From mboxrd@z Thu Jan  1 00:00:00 1970
Return-Path: <linux-btrfs-owner@vger.kernel.org>
Received: from [195.159.176.226] ([195.159.176.226]:45569 "EHLO
	blaine.gmane.org" rhost-flags-FAIL-FAIL-OK-OK) by vger.kernel.org
	with ESMTP id S932299AbcHIUbE (ORCPT
	<rfc822;linux-btrfs@vger.kernel.org>); Tue, 9 Aug 2016 16:31:04 -0400
Received: from list by blaine.gmane.org with local (Exim 4.84_2)
	(envelope-from <gcfb-btrfs-devel-moved1-2@m.gmane.org>)
	id 1bXDfx-0000jD-NM
	for linux-btrfs@vger.kernel.org; Tue, 09 Aug 2016 22:31:01 +0200
To: linux-btrfs@vger.kernel.org
From: Duncan <1i5t5.duncan@cox.net>
Subject: Re: Strange behavior after "rm -rf //"
Date: Tue, 9 Aug 2016 20:30:56 +0000 (UTC)
Message-ID: <pan$3c68e$c7a03ce$dfc0806f$7216696d@cox.net>
References: <CAMG9ccwK93opLn=qOcceDjExwDHHRaxO=juvcXz4TuWKt_qXeg@mail.gmail.com>
	<CAJCQCtSs5bHZu5NLjVfJLgxL45BdNq7hrmV3VdCLz+WxLEXrMw@mail.gmail.com>
	<CAMG9ccwqnK63sbcF79VndBMitvFjX6pHPCU9YrrZcwEdiQxY5w@mail.gmail.com>
	<CAJCQCtTuhTKBK=zjXsq3o0mFnU6T7hYsLLr2VD0N7gqJ7vX0FQ@mail.gmail.com>
Mime-Version: 1.0
Content-Type: text/plain; charset=UTF-8
Sender: linux-btrfs-owner@vger.kernel.org
List-ID: <linux-btrfs.vger.kernel.org>

Chris Murphy posted on Tue, 09 Aug 2016 11:10:08 -0600 as excerpted:

> On Mon, Aug 8, 2016 at 12:38 PM, Ivan Sizov <sivan606@gmail.com> wrote:
>> 2016-08-08 20:13 GMT+03:00 Chris Murphy <lists@colorremedies.com>:
>>> Just a wild guess, the deletions may be in the tree log and haven't
>>> been applied to the other trees (fs tree, extent tree, etc). So yes
>>> I'd expect they get deleted on a rw mount.
>>>
>>> This is what kernel? Because kernel 4.6 offers mount option
>>> "nologreplay" which suggests even if you do mount -r that log replay
>>> happens, so you shouldn't see these deleted files unless you mount ro
>>> *and* use nologreplay mount option.
>>
>> Live USB has kernel 4.5.7. Maybe I should try to run "btrfs rescue
>> zero-log" and then mount RW? Will the files safe in that case?
> 
> Depends on what's in the log that you're zeroing out. It's entirely
> possible other things are lost, not just the incomplete deletion. And
> also I have no idea if the deletion is entirely contained in only the
> tree log.

It's worth noting a critical difference between btrfs replay logs and 
conventional filesystem replay logs, however, with the result being that 
there's a fair chance the log replay has absolutely nothing to do with 
this case at all, and that it's simply commit vs. crash timing.

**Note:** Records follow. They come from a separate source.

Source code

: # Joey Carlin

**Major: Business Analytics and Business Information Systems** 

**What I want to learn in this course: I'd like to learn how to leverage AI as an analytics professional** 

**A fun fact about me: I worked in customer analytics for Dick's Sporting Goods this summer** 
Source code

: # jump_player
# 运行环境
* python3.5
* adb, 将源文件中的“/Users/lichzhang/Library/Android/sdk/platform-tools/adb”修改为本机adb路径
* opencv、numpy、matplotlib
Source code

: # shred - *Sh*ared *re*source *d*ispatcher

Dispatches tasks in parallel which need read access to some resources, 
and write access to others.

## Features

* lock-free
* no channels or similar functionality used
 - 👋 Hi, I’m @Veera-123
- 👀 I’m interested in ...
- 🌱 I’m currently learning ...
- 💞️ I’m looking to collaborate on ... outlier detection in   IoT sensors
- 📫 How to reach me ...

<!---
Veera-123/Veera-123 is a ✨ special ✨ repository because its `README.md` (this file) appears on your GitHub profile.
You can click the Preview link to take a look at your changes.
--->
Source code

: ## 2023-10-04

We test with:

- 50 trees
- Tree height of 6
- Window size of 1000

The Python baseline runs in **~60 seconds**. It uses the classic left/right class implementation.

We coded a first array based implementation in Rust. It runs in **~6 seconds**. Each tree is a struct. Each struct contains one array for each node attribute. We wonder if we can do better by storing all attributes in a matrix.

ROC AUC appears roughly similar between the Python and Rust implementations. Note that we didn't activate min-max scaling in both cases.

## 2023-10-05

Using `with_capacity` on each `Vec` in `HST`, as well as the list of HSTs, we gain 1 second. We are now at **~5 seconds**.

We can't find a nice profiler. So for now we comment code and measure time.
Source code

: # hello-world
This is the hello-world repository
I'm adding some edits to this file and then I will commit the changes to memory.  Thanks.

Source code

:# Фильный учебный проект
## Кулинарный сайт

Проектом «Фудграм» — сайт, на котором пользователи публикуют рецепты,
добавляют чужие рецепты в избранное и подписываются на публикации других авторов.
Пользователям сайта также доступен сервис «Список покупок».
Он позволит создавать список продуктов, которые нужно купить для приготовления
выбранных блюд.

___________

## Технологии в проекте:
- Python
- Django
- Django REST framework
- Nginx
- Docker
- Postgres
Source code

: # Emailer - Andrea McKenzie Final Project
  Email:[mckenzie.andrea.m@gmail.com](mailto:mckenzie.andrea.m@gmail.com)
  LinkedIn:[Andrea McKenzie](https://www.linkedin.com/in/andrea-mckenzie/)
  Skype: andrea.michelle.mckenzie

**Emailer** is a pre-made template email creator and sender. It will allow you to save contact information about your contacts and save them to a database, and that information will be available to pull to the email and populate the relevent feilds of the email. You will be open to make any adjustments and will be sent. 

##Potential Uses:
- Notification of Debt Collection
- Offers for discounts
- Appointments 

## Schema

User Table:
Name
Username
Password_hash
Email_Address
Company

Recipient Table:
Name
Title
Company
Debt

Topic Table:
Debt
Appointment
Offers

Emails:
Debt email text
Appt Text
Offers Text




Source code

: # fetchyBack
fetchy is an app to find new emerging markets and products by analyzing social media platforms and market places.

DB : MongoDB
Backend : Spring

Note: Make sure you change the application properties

Btrfs is copy-on-write, with commits designed to be atomic -- changes 
work their way up the tree until a root commit finalizes them, and if a 
crash occurs, all changes since the last successful commit (with a commit 
every 30 seconds by default, and a mount option to change that) are 
normally lost.  Because the filesystem is copy-on-write, that means the 
filesystem should be consistent at that commit, and changes made after 
that will be in different locations that haven't made it into the tree 
yet, since the next commit wasn't able to happen due to the crash.  Thus, 
the stuff that conventional filesystems log simply doesn't apply to btrfs 
at all.

By contrast, conventional filesystems rewrite a lot of data and metadata 
in-place, and logging lets them write out to a temporary area the changes 
they intend to make before they actually write them to the permanent 
location, so that in the event of a crash, any data partially written to 
the permanent location will be replayed from the log, while if the crash 
happened when writing the log so it's corrupt, that record won't be 
replayed, and the old content will remain in place.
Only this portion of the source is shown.